Show that $n$ lines separate the plane into $\frac{n^2+n+2}{2}$ regions 
Show that $n$ lines separate the plane into  $\frac{n^2+n+2}{2}$ regions if no two of these lines are parallel and no three pass through a common point.

I know we start with the base case, where, if we call the above equation P(n), P(0), for 0 lines would be 0.  But I really have no idea how to begin the inductive step.  How do we know what k+1 we're supposed to arrive at?
Thanks!
 A: Suppose we draw $n$ straight lines on the plane so that every pair of
lines intersects (but no $3$ lines intersect at a common point). Into 
how many regions do these $n$ lines divide the plane?

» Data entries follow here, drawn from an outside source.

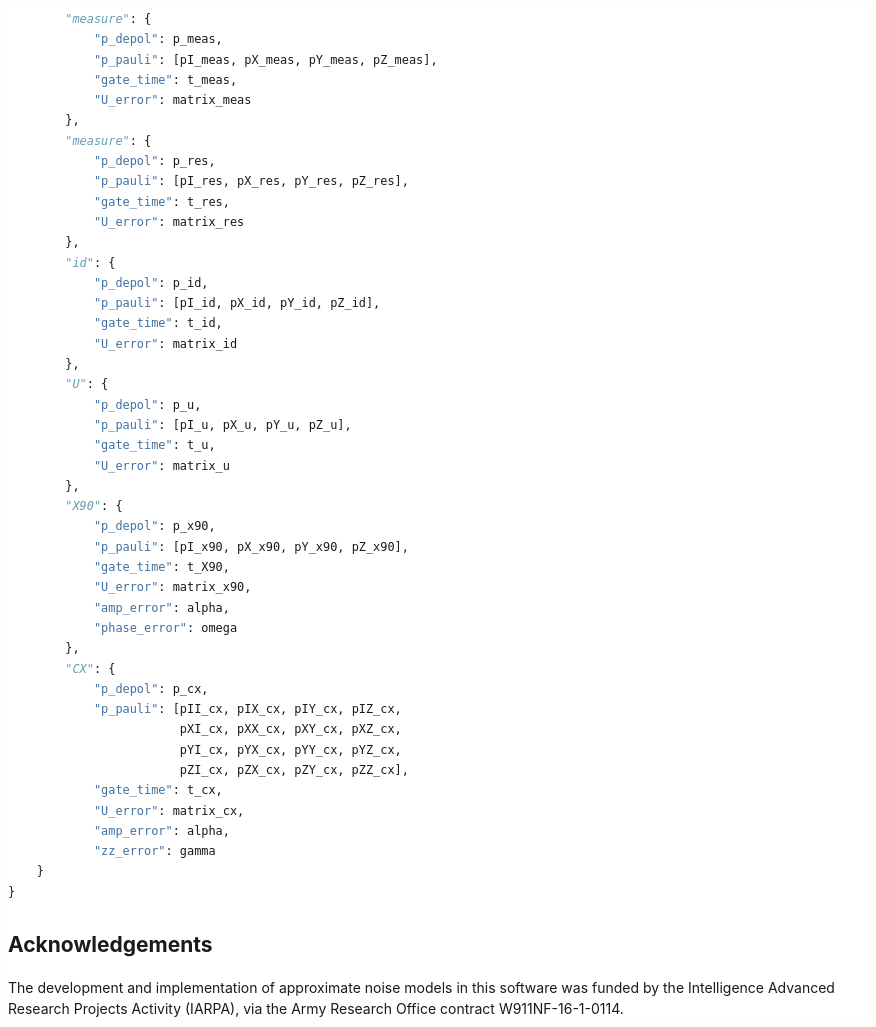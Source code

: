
 ```python
        "measure": {
            "p_depol": p_meas,
            "p_pauli": [pI_meas, pX_meas, pY_meas, pZ_meas],
            "gate_time": t_meas,
            "U_error": matrix_meas
        },
        "measure": {
            "p_depol": p_res,
            "p_pauli": [pI_res, pX_res, pY_res, pZ_res],
            "gate_time": t_res,
            "U_error": matrix_res
        },
        "id": {
            "p_depol": p_id,
            "p_pauli": [pI_id, pX_id, pY_id, pZ_id],
            "gate_time": t_id,
            "U_error": matrix_id
        },
        "U": {
            "p_depol": p_u,
            "p_pauli": [pI_u, pX_u, pY_u, pZ_u],
            "gate_time": t_u,
            "U_error": matrix_u
        },
        "X90": {
            "p_depol": p_x90,
            "p_pauli": [pI_x90, pX_x90, pY_x90, pZ_x90],
            "gate_time": t_X90,
            "U_error": matrix_x90,
            "amp_error": alpha,
            "phase_error": omega
        },
        "CX": {
            "p_depol": p_cx,
            "p_pauli": [pII_cx, pIX_cx, pIY_cx, pIZ_cx,
                        pXI_cx, pXX_cx, pXY_cx, pXZ_cx,
                        pYI_cx, pYX_cx, pYY_cx, pYZ_cx,
                        pZI_cx, pZX_cx, pZY_cx, pZZ_cx],
            "gate_time": t_cx,
            "U_error": matrix_cx,
            "amp_error": alpha,
            "zz_error": gamma
    }
}
```

## Acknowledgements

The development and implementation of approximate noise models in this software was funded by the Intelligence Advanced Research Projects Activity (IARPA), via the Army Research Office contract W911NF-16-1-0114.

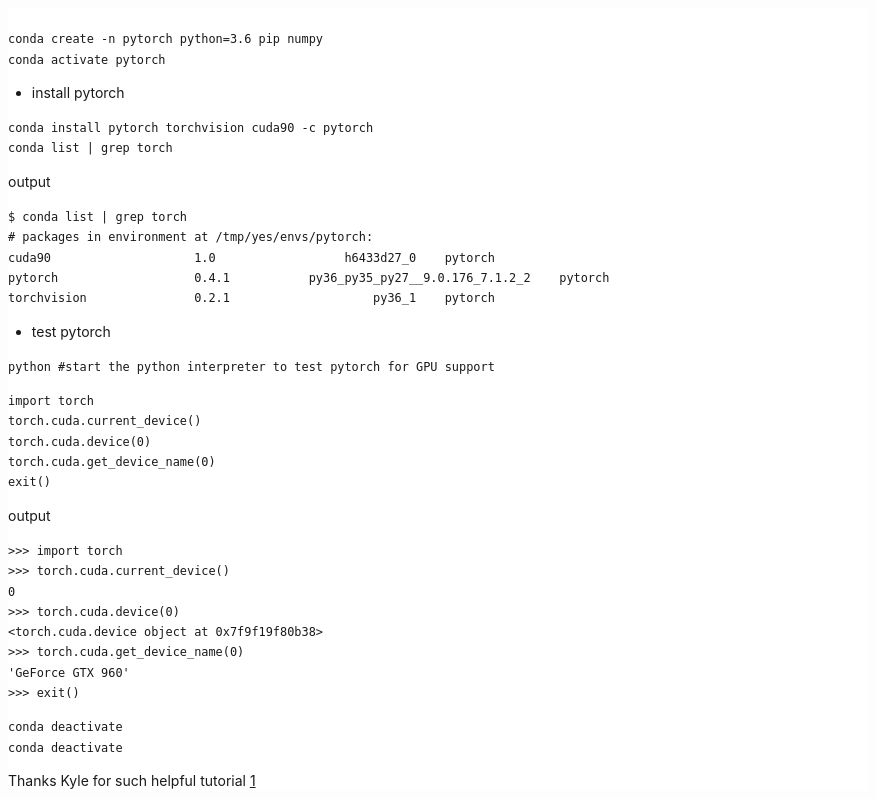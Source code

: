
 ```

conda create -n pytorch python=3.6 pip numpy
conda activate pytorch

```
* install pytorch

```
conda install pytorch torchvision cuda90 -c pytorch
conda list | grep torch
```
output
```
$ conda list | grep torch
# packages in environment at /tmp/yes/envs/pytorch:
cuda90                    1.0                  h6433d27_0    pytorch
pytorch                   0.4.1           py36_py35_py27__9.0.176_7.1.2_2    pytorch
torchvision               0.2.1                    py36_1    pytorch
```





* test pytorch

```
python #start the python interpreter to test pytorch for GPU support
```


```
import torch
torch.cuda.current_device()
torch.cuda.device(0)
torch.cuda.get_device_name(0)
exit()
```
output
```
>>> import torch
>>> torch.cuda.current_device()
0
>>> torch.cuda.device(0)
<torch.cuda.device object at 0x7f9f19f80b38>
>>> torch.cuda.get_device_name(0)
'GeForce GTX 960'
>>> exit()
```

```
conda deactivate
conda deactivate
```


Thanks Kyle for such helpful tutorial [1](https://hackernoon.com/up-and-running-with-ubuntu-nvidia-cuda-cudnn-tensorflow-and-pytorch-a54ec2ec907d)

With $n = 1$ we divide the plane into $2$ regions. With $n = 2$ we have $4$ regions; with $n = 3$ we get $7$ regions. A fourth line will meet the 
other $3$ lines in $3$ points and so traverse $4$ regions, dividing them 
into $2$ parts and adding $4$ new regions. In general the $n^{th}$ line will 
add $n$ new regions:
$$u(1) = 2$$
$$u(2) = 4$$
$$u(3) = 7$$
$$u(4) = 11$$ 
And so on, where $u(n) =$ number of regions with $n$ lines.
We get the recurrence relationship:
$$u(n+1) = u(n) + (n+1)$$
We get the following chain of equations:
$$u(n) - u(n-1) = n$$
$$u(n-1) - u(n-2) = n-1$$
$$u(n-2) - u(n-3) = n-2$$
$$\vdots$$
$$u(4) - u(3)   =  4$$
$$u(3) - u(2)   =  3$$
$$u(2) - u(1)   =  2$$
Adding these equations, we get:
$$u(n) - u(1)   =  2 + 3 + 4 + ..... + (n-1) + n$$
All other terms on the left cancel between rows, and we are left with:
$$u(n) = u(1) + 2 + 3 + 4 + \ldots + n$$
We know, $u(1) = 2$
Thus:
$$u(n) = 1 + (1+2+3+4+ \ldots+n)$$
$$\implies u(n) = 1 + \dfrac{n(n+1)}{2}$$
$$\implies u(n) = \dfrac{n^2 + n + 2}{2}$$
So:
$$u(n) = \dfrac{n^2 + n + 2}{2}$$
Remark $\,$ If you allow parallel lines and more than $2$ lines to intersect at a 
point, the above relation doesn't hold.
The answer then depends on the number of lines intersecting at a point or the number of lines which are parallel to one another.
A: Here is the way I usually think about this (it sort of uses induction).
With $0$ lines, there is $1$ region and no intersections of lines.
Each time a line is added and it crosses $k$ other lines it adds $k+1$ regions and $k$ intersections. Another way of looking at this is that for each line and $k$ intersections added, $k+1$ regions are added (the number of added lines and intersections).
Therefore, the number of regions is $1+\text{the number of lines}+\text{the number of intersections}$. With $n$ lines, there are $\binom{n}{2}$ intersections (if no two lines are parallel and no three lines are coincident).
Thus, the number of regions is $\binom{n}{2}+n+1=\frac{n(n-1)}{2}+n+1=\frac{n^2+n+2}{2}$.